--- SUPPLIED DATA Enclosed Below ---
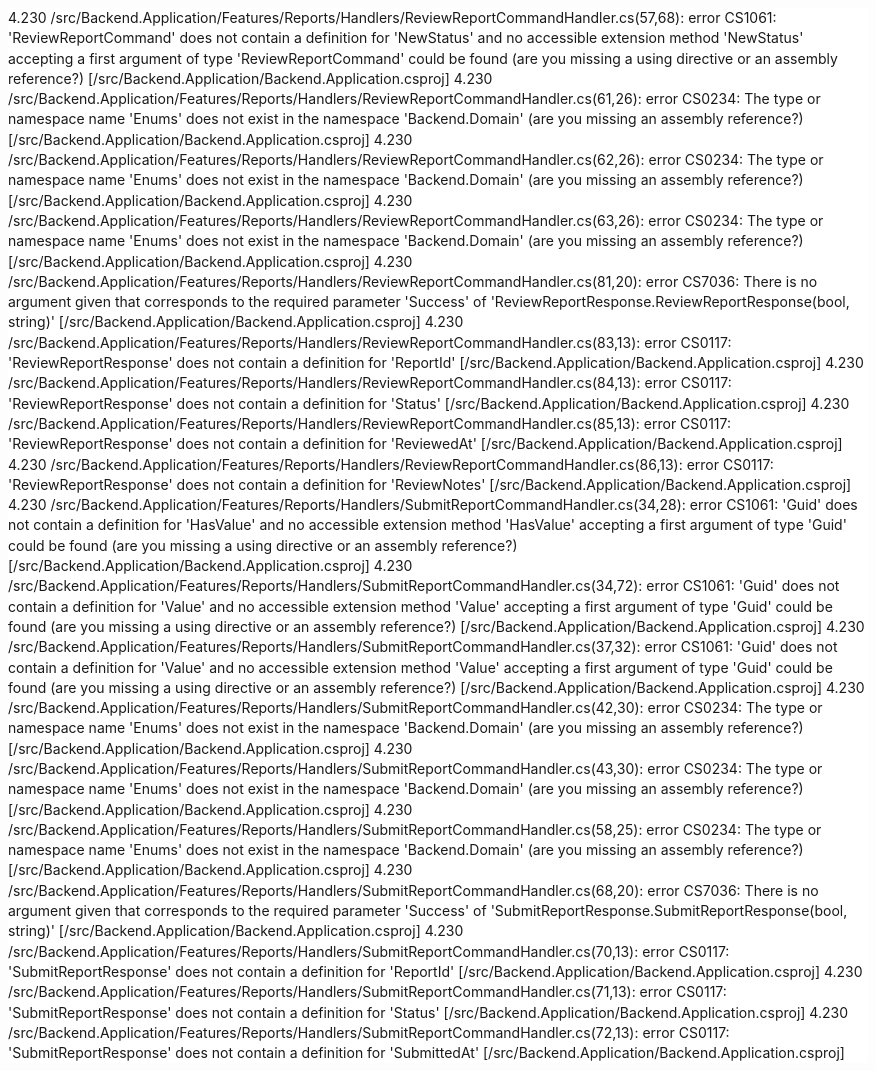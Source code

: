 4.230 /src/Backend.Application/Features/Reports/Handlers/ReviewReportCommandHandler.cs(57,68): error CS1061: 'ReviewReportCommand' does not contain a definition for 'NewStatus' and no accessible extension method 'NewStatus' accepting a first argument of type 'ReviewReportCommand' could be found (are you missing a using directive or an assembly reference?) [/src/Backend.Application/Backend.Application.csproj]
4.230 /src/Backend.Application/Features/Reports/Handlers/ReviewReportCommandHandler.cs(61,26): error CS0234: The type or namespace name 'Enums' does not exist in the namespace 'Backend.Domain' (are you missing an assembly reference?) [/src/Backend.Application/Backend.Application.csproj]
4.230 /src/Backend.Application/Features/Reports/Handlers/ReviewReportCommandHandler.cs(62,26): error CS0234: The type or namespace name 'Enums' does not exist in the namespace 'Backend.Domain' (are you missing an assembly reference?) [/src/Backend.Application/Backend.Application.csproj]
4.230 /src/Backend.Application/Features/Reports/Handlers/ReviewReportCommandHandler.cs(63,26): error CS0234: The type or namespace name 'Enums' does not exist in the namespace 'Backend.Domain' (are you missing an assembly reference?) [/src/Backend.Application/Backend.Application.csproj]
4.230 /src/Backend.Application/Features/Reports/Handlers/ReviewReportCommandHandler.cs(81,20): error CS7036: There is no argument given that corresponds to the required parameter 'Success' of 'ReviewReportResponse.ReviewReportResponse(bool, string)' [/src/Backend.Application/Backend.Application.csproj]
4.230 /src/Backend.Application/Features/Reports/Handlers/ReviewReportCommandHandler.cs(83,13): error CS0117: 'ReviewReportResponse' does not contain a definition for 'ReportId' [/src/Backend.Application/Backend.Application.csproj]
4.230 /src/Backend.Application/Features/Reports/Handlers/ReviewReportCommandHandler.cs(84,13): error CS0117: 'ReviewReportResponse' does not contain a definition for 'Status' [/src/Backend.Application/Backend.Application.csproj]
4.230 /src/Backend.Application/Features/Reports/Handlers/ReviewReportCommandHandler.cs(85,13): error CS0117: 'ReviewReportResponse' does not contain a definition for 'ReviewedAt' [/src/Backend.Application/Backend.Application.csproj]
4.230 /src/Backend.Application/Features/Reports/Handlers/ReviewReportCommandHandler.cs(86,13): error CS0117: 'ReviewReportResponse' does not contain a definition for 'ReviewNotes' [/src/Backend.Application/Backend.Application.csproj]
4.230 /src/Backend.Application/Features/Reports/Handlers/SubmitReportCommandHandler.cs(34,28): error CS1061: 'Guid' does not contain a definition for 'HasValue' and no accessible extension method 'HasValue' accepting a first argument of type 'Guid' could be found (are you missing a using directive or an assembly reference?) [/src/Backend.Application/Backend.Application.csproj]
4.230 /src/Backend.Application/Features/Reports/Handlers/SubmitReportCommandHandler.cs(34,72): error CS1061: 'Guid' does not contain a definition for 'Value' and no accessible extension method 'Value' accepting a first argument of type 'Guid' could be found (are you missing a using directive or an assembly reference?) [/src/Backend.Application/Backend.Application.csproj]
4.230 /src/Backend.Application/Features/Reports/Handlers/SubmitReportCommandHandler.cs(37,32): error CS1061: 'Guid' does not contain a definition for 'Value' and no accessible extension method 'Value' accepting a first argument of type 'Guid' could be found (are you missing a using directive or an assembly reference?) [/src/Backend.Application/Backend.Application.csproj]
4.230 /src/Backend.Application/Features/Reports/Handlers/SubmitReportCommandHandler.cs(42,30): error CS0234: The type or namespace name 'Enums' does not exist in the namespace 'Backend.Domain' (are you missing an assembly reference?) [/src/Backend.Application/Backend.Application.csproj]
4.230 /src/Backend.Application/Features/Reports/Handlers/SubmitReportCommandHandler.cs(43,30): error CS0234: The type or namespace name 'Enums' does not exist in the namespace 'Backend.Domain' (are you missing an assembly reference?) [/src/Backend.Application/Backend.Application.csproj]
4.230 /src/Backend.Application/Features/Reports/Handlers/SubmitReportCommandHandler.cs(58,25): error CS0234: The type or namespace name 'Enums' does not exist in the namespace 'Backend.Domain' (are you missing an assembly reference?) [/src/Backend.Application/Backend.Application.csproj]
4.230 /src/Backend.Application/Features/Reports/Handlers/SubmitReportCommandHandler.cs(68,20): error CS7036: There is no argument given that corresponds to the required parameter 'Success' of 'SubmitReportResponse.SubmitReportResponse(bool, string)' [/src/Backend.Application/Backend.Application.csproj]
4.230 /src/Backend.Application/Features/Reports/Handlers/SubmitReportCommandHandler.cs(70,13): error CS0117: 'SubmitReportResponse' does not contain a definition for 'ReportId' [/src/Backend.Application/Backend.Application.csproj]
4.230 /src/Backend.Application/Features/Reports/Handlers/SubmitReportCommandHandler.cs(71,13): error CS0117: 'SubmitReportResponse' does not contain a definition for 'Status' [/src/Backend.Application/Backend.Application.csproj]
4.230 /src/Backend.Application/Features/Reports/Handlers/SubmitReportCommandHandler.cs(72,13): error CS0117: 'SubmitReportResponse' does not contain a definition for 'SubmittedAt' [/src/Backend.Application/Backend.Application.csproj]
--- End of Enclosed SUPPLIED DATA ---
**ACTIVITY:** Pull out every line above that holds the word "ReportId".

**OUTPUT:**
4.230 /src/Backend.Application/Features/Reports/Handlers/ReviewReportCommandHandler.cs(83,13): error CS0117: 'ReviewReportResponse' does not contain a definition for 'ReportId' [/src/Backend.Application/Backend.Application.csproj]
4.230 /src/Backend.Application/Features/Reports/Handlers/SubmitReportCommandHandler.cs(70,13): error CS0117: 'SubmitReportResponse' does not contain a definition for 'ReportId' [/src/Backend.Application/Backend.Application.csproj]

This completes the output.